第十話
「モフモフで、フワフワで、温かったから!…だ、そうです。」
以上です、と僕はお茶を一口啜った。
「君は、何の話をしていたんだったかい?」
先生は夕餉を食べ終えたようで、箸を置いて言った。
「だから、犬神様ですよ!『どうして犬神様だって分かったの?』って訊いたら、珠ちゃんがそう言ったんですってば。」
「モフモフで…?フワフワ…。」
「温かったそうですよ!」
先生は黙り込んだまま、頭を抑えてお茶を飲んだ。
「祠には行ったかい?」
「はい。…でも僕が行った時には、あそこには何もいませんでした。」
「だろうねぇ。」
ご苦労様、と一言言うと、先生は立ち上がった。
黙ったまま食器を流しへ運び、さっさとこの部屋から出て行こうとしている。
「先生!」
僕は、慌てて呼び止めた。振り返らない背中に、湧き上がる疑問をぶつける。
「先生も、珠ちゃんを嘘つきだと思いますか?」
そう口にした途端"嘘"という言葉に胸が苦しくなり、僕は先生の答えを聞くのが怖くなった。
『うそつきっていわない?』
頭に、いつかの幼い声が響いく。
ギュッと目を瞑ると、思いの外近くで声が聞こえた。
「思わないよ。」
ゆっくりと目を開けると、目の前で僕を見下ろしている優しい瞳と目が合った。
「子供は、ただ自分に正直なだけさ。

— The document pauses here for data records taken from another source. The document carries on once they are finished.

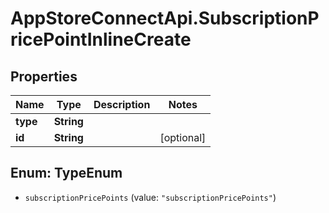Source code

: # AppStoreConnectApi.SubscriptionPricePointInlineCreate

## Properties

Name | Type | Description | Notes
------------ | ------------- | ------------- | -------------
**type** | **String** |  | 
**id** | **String** |  | [optional] 



## Enum: TypeEnum


* `subscriptionPricePoints` (value: `"subscriptionPricePoints"`)




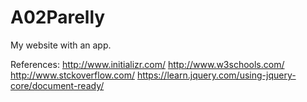 # A02Parelly
My website with an app.

References:
http://www.initializr.com/
http://www.w3schools.com/
http://www.stckoverflow.com/
https://learn.jquery.com/using-jquery-core/document-ready/
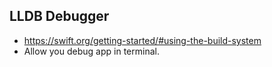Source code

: ## LLDB Debugger
  - https://swift.org/getting-started/#using-the-build-system
  - Allow you debug app in terminal.
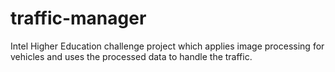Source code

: # traffic-manager
Intel Higher Education challenge project which applies image processing for vehicles and uses the processed data to handle the traffic.
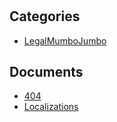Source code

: # 

## Categories
- [LegalMumboJumbo](./LegalMumboJumbo/index.md)

## Documents
- [404](404.md)
- [Localizations](Localizations.md)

その言葉をどう捉えるかは、受け取る大人次第だ。」
まるで言い聞かせるように、先生は言った。
「嘘つきじゃないよ。」
その言葉を聞いた時、僕はどうしようもなく泣きたくなった。
珠ちゃんの話をしていた筈なのに、なぜか僕が救われたような気持ちになったのだ。
僕も先生も、それ以上は何も言わなかった。
沈黙の中、先生の手が微かに動いた時だった。
その沈黙は、突然破られる。
チリリ…チリリリン…
来客を告げる風鈴の音が響き渡った。
先生は、すぐに踵を返す。
僕もついて行こうとするが、止められてしまう。
「君は、いつものように部屋の奥にいなさい。決して、その眼鏡は外す事のないように。」
「今日は、僕も行きたいです!」
「だめだ。まだ自分の身を守る術も知らない者を、連れては行けないよ。」
「ぼ、僕だってっ…!」
そう叫んだ時には、もう目の前に先生はいなかった。
僕は、いつもこうだった。
あの河川敷以降、風鈴を揺らす来客は度々訪れるが、僕は会わせてもらえない。
「僕だって…………。」
この先に続く筈の言葉は、一体何だろうか。